In 2006, infants in the United States started getting the hepatitis A vaccine.
So why should anyone worry about hepatitis A today?
“If you’ve gotten the vaccine, there is no worry,” said Dr. Kenneth Vega, division chief of gastroenterology and co-director of the Augusta University Health Digestive Health Center.
But—there are still potentially millions of unvaccinated adults in the United States who are at risk. And the headlines show it.
“Outbreak: Hepatitis A cases surge in New Jersey with 6 dead, more than 500 infected,” says one article on NorthJersey.com, part of the USA Today Network. “Hepatitis A rates high in Southwest Virginia,” says the Bristol Herald Courier. And then there’s this, a little closer to home: “Hepatitis A outbreak declared in South Carolina,” according to the Aiken Standard.
Why Hepatitis A Is Dangerous
Hepatitis A is a virus that attacks your liver. If you Google hepatitis A, you’ll find that most people recover from the viral illness on their own, with no serious complications and no treatment necessary.
“But a small percentage of people can get what we call fulminant hepatitis, which is liver failure,” said Vega. “The virus injures the liver to the point that the patient requires transplantation in order to survive.”
Those at highest risk are those who already have liver problems, children and people older than 60.
And even though Google says there are usually no serious complications, the illness you get from hepatitis A isn’t easy. Patients feel like they have the flu, with fatigue, fever, pain at the top of their abdomen, joint aches, skin rash or lesions, and nausea or vomiting—all of which can last for weeks or even months.
Treating—and Preventing—Hepatitis A
Just like any virus, such as the cold or flu, there’s not really any good medicine that can treat the actual virus. “You have to just let it run its course,” said Vega.
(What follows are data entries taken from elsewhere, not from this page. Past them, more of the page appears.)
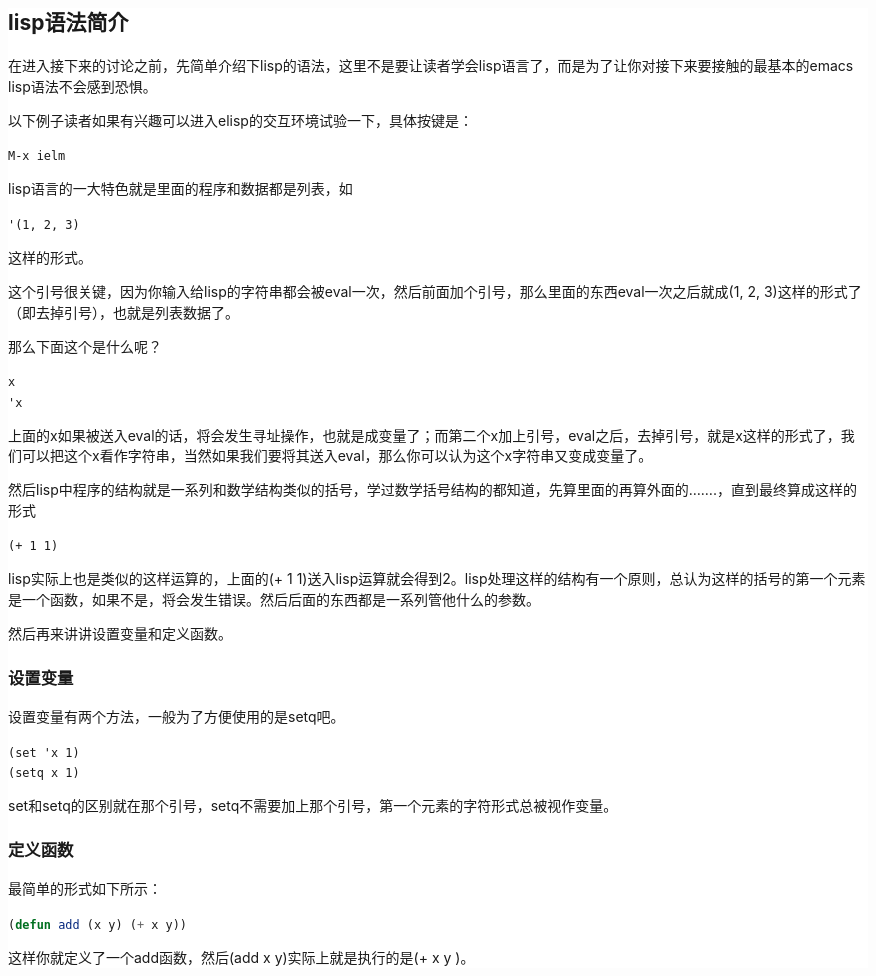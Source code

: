 ## lisp语法简介

在进入接下来的讨论之前，先简单介绍下lisp的语法，这里不是要让读者学会lisp语言了，而是为了让你对接下来要接触的最基本的emacs lisp语法不会感到恐惧。

以下例子读者如果有兴趣可以进入elisp的交互环境试验一下，具体按键是：

```text
M-x ielm
```

lisp语言的一大特色就是里面的程序和数据都是列表，如

```text
'(1, 2, 3)
```

这样的形式。

这个引号很关键，因为你输入给lisp的字符串都会被eval一次，然后前面加个引号，那么里面的东西eval一次之后就成(1, 2, 3)这样的形式了（即去掉引号），也就是列表数据了。

那么下面这个是什么呢？

```text
x
'x
```

上面的x如果被送入eval的话，将会发生寻址操作，也就是成变量了；而第二个x加上引号，eval之后，去掉引号，就是x这样的形式了，我们可以把这个x看作字符串，当然如果我们要将其送入eval，那么你可以认为这个x字符串又变成变量了。

然后lisp中程序的结构就是一系列和数学结构类似的括号，学过数学括号结构的都知道，先算里面的再算外面的&#x2026;&#x2026;.，直到最终算成这样的形式

```text
(+ 1 1)
```

lisp实际上也是类似的这样运算的，上面的(+ 1 1)送入lisp运算就会得到2。lisp处理这样的结构有一个原则，总认为这样的括号的第一个元素是一个函数，如果不是，将会发生错误。然后后面的东西都是一系列管他什么的参数。

然后再来讲讲设置变量和定义函数。

### 设置变量

设置变量有两个方法，一般为了方便使用的是setq吧。

```text
(set 'x 1)
(setq x 1)
```

set和setq的区别就在那个引号，setq不需要加上那个引号，第一个元素的字符形式总被视作变量。

### 定义函数

最简单的形式如下所示：

```lisp
(defun add (x y) (+ x y))
```

这样你就定义了一个add函数，然后(add x y)实际上就是执行的是(+ x y )。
Supportive care is what families should focus on. Soft, easily digestible foods are best. Pain can be treated with low-dose ibuprofen, but Vega cautions against acetaminophen. “Too-large doses or doses taken with alcohol are toxic to the liver, which is already damaged from the virus,” he said.
Any household with a family member with hepatitis A should make sure that everyone has been vaccinated. They also be very careful about hygiene. Don’t share utensils or food, clean up any bodily fluids using gloves and disinfecting with bleach, and toss soiled clothing or sheets after placing them in a plastic bag. If you prefer to wash, sort contaminated clothing or sheets separately from your regular load, and wash them twice, using detergent and bleach if possible, then dry at the highest temperature setting.
“Remember, handwashing is good no matter where you go,” said Vega. “So make sure to always wash your hands.”
The Ick Factor
Restaurant workers who have tested positive for hepatitis A make headlines because the disease can be easy to transmit through contaminated food, water or other items handled by a person with hepatitis A—if that person was careless about bathroom hygiene and left a small amount of stool on their hands.
It’s also more easily spread if you are taking care of someone with hepatitis A, through sex (especially men who have sex with other men) and if you use drugs.
Once a person has gotten the virus, the incubation period for hepatitis A lasts about a month. During that time, that person won’t have any symptoms, but is still contagious, and continues to be contagious for a week after the person starts to show signs of being sick.
If you know you’ve been exposed to hepatitis A and you aren’t already vaccinated, you can get the vaccine. It won’t keep you from getting sick, but it will make the illness milder—but you have to get the vaccine within the first two weeks of exposure.
So the lesson here: “Get yourself vaccinated,” said Vega. “Once you get the vaccine, you don’t need to worry about it again.”